** WHAT YOU WILL DO **
Restate, word for word, the lines from the opening line of the data through the line containing "esegue le seguenti", both included, and nothing else.

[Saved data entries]
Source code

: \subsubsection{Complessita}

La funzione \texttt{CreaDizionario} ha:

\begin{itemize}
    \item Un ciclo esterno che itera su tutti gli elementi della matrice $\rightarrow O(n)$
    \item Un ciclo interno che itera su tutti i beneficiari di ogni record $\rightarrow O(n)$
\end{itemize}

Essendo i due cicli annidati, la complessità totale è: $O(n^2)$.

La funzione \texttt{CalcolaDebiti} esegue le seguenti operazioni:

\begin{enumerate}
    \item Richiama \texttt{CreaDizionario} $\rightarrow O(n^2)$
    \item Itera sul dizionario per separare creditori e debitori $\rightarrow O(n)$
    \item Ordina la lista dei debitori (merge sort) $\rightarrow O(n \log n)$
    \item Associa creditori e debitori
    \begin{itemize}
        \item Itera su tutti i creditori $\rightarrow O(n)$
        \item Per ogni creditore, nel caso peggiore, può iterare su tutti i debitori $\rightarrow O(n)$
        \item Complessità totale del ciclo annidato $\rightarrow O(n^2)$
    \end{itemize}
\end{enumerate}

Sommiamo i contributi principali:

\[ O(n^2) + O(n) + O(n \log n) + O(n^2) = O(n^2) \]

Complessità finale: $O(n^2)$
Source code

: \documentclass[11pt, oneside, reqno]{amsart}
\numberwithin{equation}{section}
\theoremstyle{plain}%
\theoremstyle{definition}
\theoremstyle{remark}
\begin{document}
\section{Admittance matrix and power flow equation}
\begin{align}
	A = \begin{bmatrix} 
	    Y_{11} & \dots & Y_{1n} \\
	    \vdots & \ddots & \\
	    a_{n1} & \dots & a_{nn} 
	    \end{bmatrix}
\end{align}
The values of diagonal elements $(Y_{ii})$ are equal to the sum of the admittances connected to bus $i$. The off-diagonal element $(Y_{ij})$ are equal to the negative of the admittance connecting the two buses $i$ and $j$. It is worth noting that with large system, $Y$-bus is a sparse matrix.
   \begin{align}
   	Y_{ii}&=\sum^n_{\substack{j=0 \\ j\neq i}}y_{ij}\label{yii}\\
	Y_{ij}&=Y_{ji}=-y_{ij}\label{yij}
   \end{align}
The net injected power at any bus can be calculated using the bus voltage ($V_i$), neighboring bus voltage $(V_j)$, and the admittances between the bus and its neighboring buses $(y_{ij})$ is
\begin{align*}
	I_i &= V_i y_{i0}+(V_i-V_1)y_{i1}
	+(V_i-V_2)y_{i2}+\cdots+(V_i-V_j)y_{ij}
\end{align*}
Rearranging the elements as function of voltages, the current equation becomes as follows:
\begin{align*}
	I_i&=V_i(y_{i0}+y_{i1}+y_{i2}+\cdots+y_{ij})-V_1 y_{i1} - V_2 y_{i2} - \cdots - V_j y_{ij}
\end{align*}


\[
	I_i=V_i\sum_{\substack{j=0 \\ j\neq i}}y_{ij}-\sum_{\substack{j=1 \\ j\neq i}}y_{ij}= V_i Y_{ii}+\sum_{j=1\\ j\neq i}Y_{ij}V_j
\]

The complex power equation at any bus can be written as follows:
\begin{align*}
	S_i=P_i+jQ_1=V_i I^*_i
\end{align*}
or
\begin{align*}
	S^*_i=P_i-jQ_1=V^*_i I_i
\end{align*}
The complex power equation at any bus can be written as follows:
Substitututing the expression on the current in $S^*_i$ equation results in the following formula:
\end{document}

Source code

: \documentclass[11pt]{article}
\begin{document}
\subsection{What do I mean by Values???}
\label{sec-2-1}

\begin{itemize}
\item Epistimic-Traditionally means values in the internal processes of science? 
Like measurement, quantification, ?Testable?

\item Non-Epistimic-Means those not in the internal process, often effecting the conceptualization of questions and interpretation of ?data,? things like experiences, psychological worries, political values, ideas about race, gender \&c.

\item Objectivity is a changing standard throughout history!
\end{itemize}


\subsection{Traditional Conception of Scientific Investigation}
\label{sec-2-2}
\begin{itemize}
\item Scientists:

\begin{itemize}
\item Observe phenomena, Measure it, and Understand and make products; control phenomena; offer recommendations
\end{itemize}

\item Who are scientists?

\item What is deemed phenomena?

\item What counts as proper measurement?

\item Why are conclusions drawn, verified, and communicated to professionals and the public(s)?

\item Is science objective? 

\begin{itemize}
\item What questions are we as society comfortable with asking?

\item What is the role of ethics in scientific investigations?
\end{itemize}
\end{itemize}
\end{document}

** OUTPUT OF THE EXERCISE **
Source code

: \subsubsection{Complessita}

La funzione \texttt{CreaDizionario} ha:

\begin{itemize}
    \item Un ciclo esterno che itera su tutti gli elementi della matrice $\rightarrow O(n)$
    \item Un ciclo interno che itera su tutti i beneficiari di ogni record $\rightarrow O(n)$
\end{itemize}

Essendo i due cicli annidati, la complessità totale è: $O(n^2)$.

La funzione \texttt{CalcolaDebiti} esegue le seguenti operazioni:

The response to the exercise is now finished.